Secara istilah, term Ishlah dapat diartikan sebagai perbuatan terpuji dalam kaitannya dengan perilaku manusia.[3] Karena itu, dalam terminologi islam secara umum, Ishlah dapat deartikan sebagai suatu aktivitas yang ingin membawa perubahan dari keadaan yang buruk menjadi keadaan yang baik. Dengan kata lain, perbuatan baik lawan dari perbuatan jelek. ‘Abd Salam menyatakan bahwa makna shalaha yaitu memperbaiki semua amal perbuatannya dan segala urusannya.[4]
Dalam perspektif tafsir al-Thabarsi dan al-Zamakhsyari dalam tafsirnya berpendapat, bahwa kata Ishlah mempunyai arti mengkondisikan sesuatu pada sesuatu yang lurus dan mengembalikan fungsinya untuk dimanfaatkan.[5]
Kata Ishlah juga memiliki beberapa sinonim, diantaranya tajd_d (pembaruan) dan taghyir (perubahan), yang keduanya mengarah pada kemajuan dan perbaikan keadaan.[6]
Sementara menurut ulama fiqih, kata Ishlah diartikan sebagai perdamaian, yakni suatu perjanjian yang ditetapkan untuk menghilangkan persengketaan di antara manusia yang bertikai, baik individu maupun kelompok.[7]
Sejalan dengan definisi di atas, hasan sadily menyatakan bahwa Ishlah merupakan bentuk persoalan diantara para pihak yang bersangkutan untuk melakukan penyelesaian pertikaian dengan jalan baik-baik dan damai, yang dapat berguna dalam keluarga, pengadilan, peperangan, dan lain-lain.[8]
Sayid Sabiq menerangkan bahwa Ishlah merupakan suatu jenis akad untuk mengakhiri permusuhan antara dua orang yang sedang bermusuhan.

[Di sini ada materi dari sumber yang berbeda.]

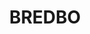 ---
lastmod: '2025-04-06T06:05:20+00:00'
latitude: -35.941228
layout: suburb
longitude: 149.168553
postcode: '2626'
state: NSW
title: BREDBO
url: /nsw/bredbo/
---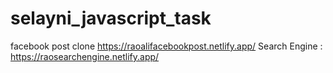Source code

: # selayni_javascript_task
facebook post clone
https://raoalifacebookpost.netlify.app/
Search Engine :
https://raosearchengine.netlify.app/
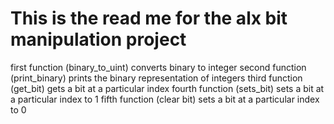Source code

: This is the read me for the alx bit manipulation project
=====================================================================================

first function (binary_to_uint)
		converts binary to integer
second function (print_binary)
		prints the binary representation of integers
third function (get_bit)
		gets a bit at a particular index
fourth function (sets_bit)
		sets a bit at a particular index to 1
fifth function (clear bit)
		sets a bit at a particular index to 0
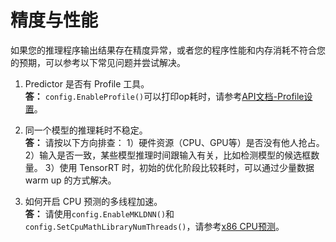 # 精度与性能
如果您的推理程序输出结果存在精度异常，或者您的程序性能和内存消耗不符合您的预期，可以参考以下常见问题并尝试解决。


1. Predictor 是否有 Profile 工具。  
**答：**  `config.EnableProfile()`可以打印op耗时，请参考[API文档-Profile设置](../guides/../api_reference/cxx_api_doc/Config/OptimConfig.md)。

2. 同一个模型的推理耗时不稳定。  
**答：** 请按以下方向排查：
1）硬件资源（CPU、GPU等）是否没有他人抢占。
2）输入是否一致，某些模型推理时间跟输入有关，比如检测模型的候选框数量。
3）使用 TensorRT 时，初始的优化阶段比较耗时，可以通过少量数据 warm up 的方式解决。

3. 如何开启 CPU 预测的多线程加速。  
**答：** 请使用`config.EnableMKLDNN()`和`config.SetCpuMathLibraryNumThreads()`，请参考[x86 CPU预测](../guides/x86_cpu_infer/index_x86_cpu_infer)。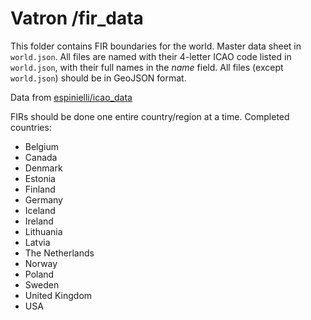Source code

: # Vatron /fir_data
This folder contains FIR boundaries for the world. Master data sheet in `world.json`. All files are named with their 4-letter ICAO code listed in `world.json`, with their full names in the *name* field. All files (except `world.json`) should be in GeoJSON format.

Data from [espinielli/icao_data](https://github.com/espinielli/icao_data)

FIRs should be done one entire country/region at a time. Completed countries:
* Belgium
* Canada
* Denmark
* Estonia
* Finland
* Germany
* Iceland
* Ireland
* Lithuania
* Latvia
* The Netherlands
* Norway
* Poland
* Sweden
* United Kingdom
* USA
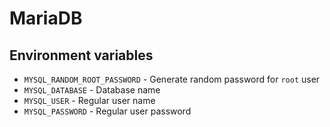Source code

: # MariaDB

## Environment variables
- `MYSQL_RANDOM_ROOT_PASSWORD` - Generate random password for `root` user
- `MYSQL_DATABASE` - Database name
- `MYSQL_USER` - Regular user name
- `MYSQL_PASSWORD` - Regular user password
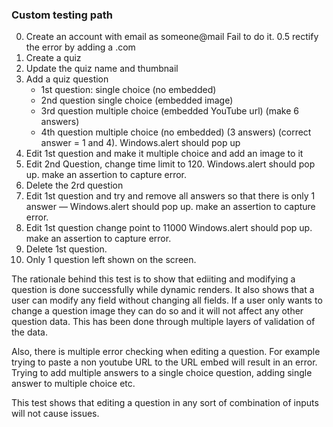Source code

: ### Custom testing path
0. Create an account with email as someone@mail
   Fail to do it.
0.5 rectify the error by adding a .com
1. Create a quiz
2. Update the quiz name and thumbnail
3. Add a quiz question
	- 1st question: single choice (no embedded)
	- 2nd question single choice (embedded image)
    - 3rd question multiple choice (embedded YouTube url) (make 6 answers)
	- 4th question multiple choice (no embedded) (3 answers) (correct answer = 1 and 4). Windows.alert should pop up
4. Edit 1st question and make it multiple choice and add an image to it
5. Edit 2nd Question, change time limit to 120. Windows.alert should pop up. make an assertion to capture error.
6. Delete the 2rd question
7. Edit 1st question and try and remove all answers so that there is only 1 answer — Windows.alert should pop up. make an assertion to capture error.
8. Edit 1st question change point to 11000 Windows.alert should pop up. make an assertion to capture error.
9. Delete 1st question.
10. Only 1 question left shown on the screen.

The rationale behind this test is to show that ediiting and modifying a question is done successfully while dynamic renders.
It also shows that a user can modify any field without changing all fields. If a user only wants to change a question image they can do so and it will not affect any other question data. This has been done through multiple layers of validation of the data.

Also, there is multiple error checking when editing a question. For example trying to paste a non youtube URL to the URL embed will result in an error.
Trying to add multiple answers to a single choice question, adding single answer to multiple choice etc.

This test shows that editing a question in any sort of combination of inputs will not cause issues.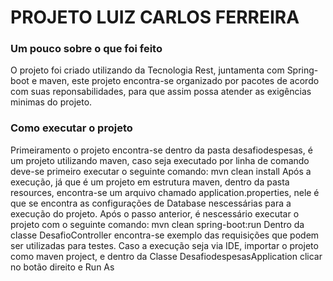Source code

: # PROJETO LUIZ CARLOS FERREIRA

### Um pouco sobre o que foi feito
O projeto foi criado utilizando da Tecnologia Rest, juntamenta com Spring-boot e maven, este projeto encontra-se organizado por pacotes de acordo com suas reponsabilidades, para que assim possa atender as exigências minimas do projeto.

### Como executar o projeto

  Primeiramento o projeto encontra-se dentro da pasta desafiodespesas, é um projeto utilizando maven, caso seja executado por linha de comando deve-se primeiro executar o seguinte comando:
         mvn clean install
  Após a execução, já que é um projeto em estrutura maven, dentro da pasta resources, encontra-se um arquivo chamado application.properties, nele é que se encontra as configurações de Database nescessárias para a execução do projeto. Após o passo anterior, é nescessário executar o projeto com o seguinte comando:
         mvn clean spring-boot:run
Dentro da classe DesafioController encontra-se exemplo das requisições que podem ser utilizadas para testes.
Caso a execução seja via IDE, importar o projeto como maven project, e dentro da Classe DesafiodespesasApplication clicar no botão direito e Run As





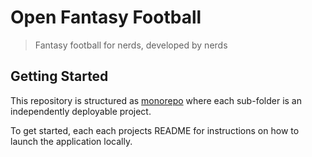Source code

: # Open Fantasy Football

> Fantasy football for nerds, developed by nerds

## Getting Started

This repository is structured as [monorepo](https://en.wikipedia.org/wiki/Monorepo) where each sub-folder is an independently deployable project.

To get started, each each projects README for instructions on how to launch the application locally.
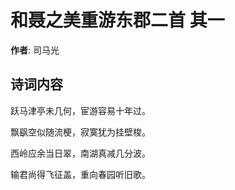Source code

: # 和聂之美重游东郡二首  其一

**作者**: 司马光

## 诗词内容

跃马津亭未几何，宦游容易十年过。

飘飖空似随流梗，寂寞犹为挂壁梭。

西岭应余当日翠，南湖真减几分波。

输君尚得飞征盖，重向春园听旧歌。

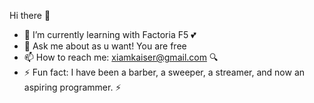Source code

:  Hi there 👋

- 🌱 I’m currently learning with Factoria F5 :two_hearts:
- 💬 Ask me about as u want! You are free
- 📫 How to reach me: xiamkaiser@gmail.com :mag:
- ⚡ Fun fact: I have been a barber, a sweeper, a streamer, and now an aspiring programmer. :zap:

Selanjutnya ia menyebut pihak yang bersengketa dan sedang mengadakan Ishlah tersebut dengan Mushalih, adapun hal yang diperselisihkan disebut dengan Mushalih ‘anh, dan hal yang dilakukan oleh masing-masing pihak terhadap pihak lain untuk memutus perselisihan disebut dengan Mushalih alaih atau Badal al-shulh.[9]
Dari keterangan di atas dapat diterangkan lebih lanjut bahwa, meskipun kata Ishlah atau Shulh merupakan sinonim, namun kata Ishlah lebih menekankan arti suatu proses perdamaian antara dua pihak. Sedangkan kata Shulh lebih menekankan arti hasil dari proses Ishlah tersebut yaitu berupa Shulh (perdamaian/kedamaian). Dapat denyatakan juga bahwa Ishlah mengisyaratkan diperlukannya pihak ketiga sebagai perantara atau mediator dalam penyelesaian konflik tersebut. Sementara dalam Shulh tidak mengisyaratkan diperlukannya mediator.
Dalam khazanah pemikiran hukum islam, para ulama ushul fiqih juga membahas kata Ishlah dan menjadikannya sebagai salah satu metode menemukan hukum dalam bentuk istishlah/mashlahahAl-Ghazali menerangkan bahwa menurut asalnya mashlahah itu berarti sesuatu yang mendatangkan manfaat (keuntungan) dan menjauhkan madharat.[10]

B.     PEMBAGIAN MASLAHAH
Tujuan utama syari’ (legislator) adalah mashlahah Manusia, demikian diungkapkan oleh al-Syathibi.[11] Lebih jauh ia mendefinisikan maslahah sebagai sesuatu yang melindungi kepentingan-kepentingan, yaitu maslahah yang membicarakan subtansi kehidupan manusia dan pencapaian apa yang dituntut oleh kualitas-kualitas emosional dan intelektualnya dalam pengertian yang mutlak. Selanjutnya ia membagi mashlahah dalm tiga kategori, yaitu:[12]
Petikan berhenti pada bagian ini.